Work in Sports
Kobe takes Game 1 into his hands in third quarter
Posted: Thursday June 08, 2000 09:57 AM
By John Donovan, CNNSI.com
LOS ANGELES -- The Los Angeles Lakers' reputation caught up with them again Wednesday, late in the third quarter of Game 1 of the NBA Finals.
And, once again, it was Kobe Bryant who helped make sure that reputation didn't get any worse.
"At that point, it was like, 'Here we go. The Finals have started,'" said backup guard Derek Fisher. "I just didn't think the intensity, the urgency was there from the start, even though we played pretty well and had a good lead."
The Lakers were up by as many as 17 points on the Indiana Pacers and led by 15 points, at 67-52, nearly midway through the third quarter.
But in a span of about five minutes, the Pacers whittled the lead to two, at 71-69, and L.A.'s well-earned rep as a team that tends to toy with opponents -- a team that fails to put their rivals away when they're down -- again was justified.
The 17-4 run put the Pacers back in the game -- despite a horrible shooting night from Reggie Miller -- and finally brought the mostly quiet Staples Center crowd to its feet.
Showtime?
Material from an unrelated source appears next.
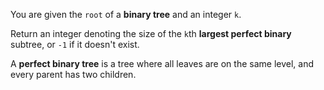 You are given the `root` of a **binary tree** and an integer `k`.

Return an integer denoting the size of the `k`th **largest perfect binary** subtree, or `-1` if it doesn't exist.

A **perfect binary tree** is a tree where all leaves are on the same level, and every parent has two children.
Not quite.
But it was Kobe time.
Bryant, who played backup to Shaquille O'Neal most of the night, took matters into his own hands, nailing a little running jumper, after a patented Bryant spin move off Indiana's Jalen Rose, to give the Lakers a four-point edge. Bryant then pulled down a huge rebound of a Rose miss on the other end.
And when O'Neal swatted Reggie Miller's layup attempt on Indiana's next trip down the court, Bryant led a fast break and pulled up for a 13-footer that pushed the lead to six.
Indiana narrowed the lead to four on a couple free throws from Mark Jackson, but never got closer in the 104-87 L.A. win.
"It was fun," Bryant said. "They got to within two points and the crowd started picking up and, you know, the intensity started picking up, the pressure started picking up."
And Bryant made a conscious decision to take over.
"Absolutely," he said. "Absolutely."
The Lakers got themselves into trouble by getting away from their offense, which on a night when O'Neal scored 43 points and grabbed 19 rebounds, was pretty simple: Get it to the big fella.
Instead, the Lakers reacted to some rare double-teams on O'Neal by jacking up some outside shots. In that 17-4 run by Indiana, they missed five outside shots and had one blocked by Dale Davis.
"We sort of got lulled into taking that first outside shot," Fisher said. "I was probably the main culprit in that. But Kobe made some aggressive moves to the basket, and we got out of that."
Said Lakers coach Phil Jackson: "We moved the ball and went right back into Shaquille, instead of swinging the ball to the weak side and making their defense have to change sides of the floor."
Bryant finished with 12 points on 6-of-13 shooting. Four of the points came in the important third. The other eight came in the first quarter,
Both the points and the shots taken are well below his playoff average, thanks largely to the dominating effort from O'Neal, who took 31 of his team's 88 shots.
"I told [O'Neal] after the game," Bryant said, "'Thanks for the night off, Chief.'"
Good thing for the Lakers, though, that Bryant didn't take the whole night off.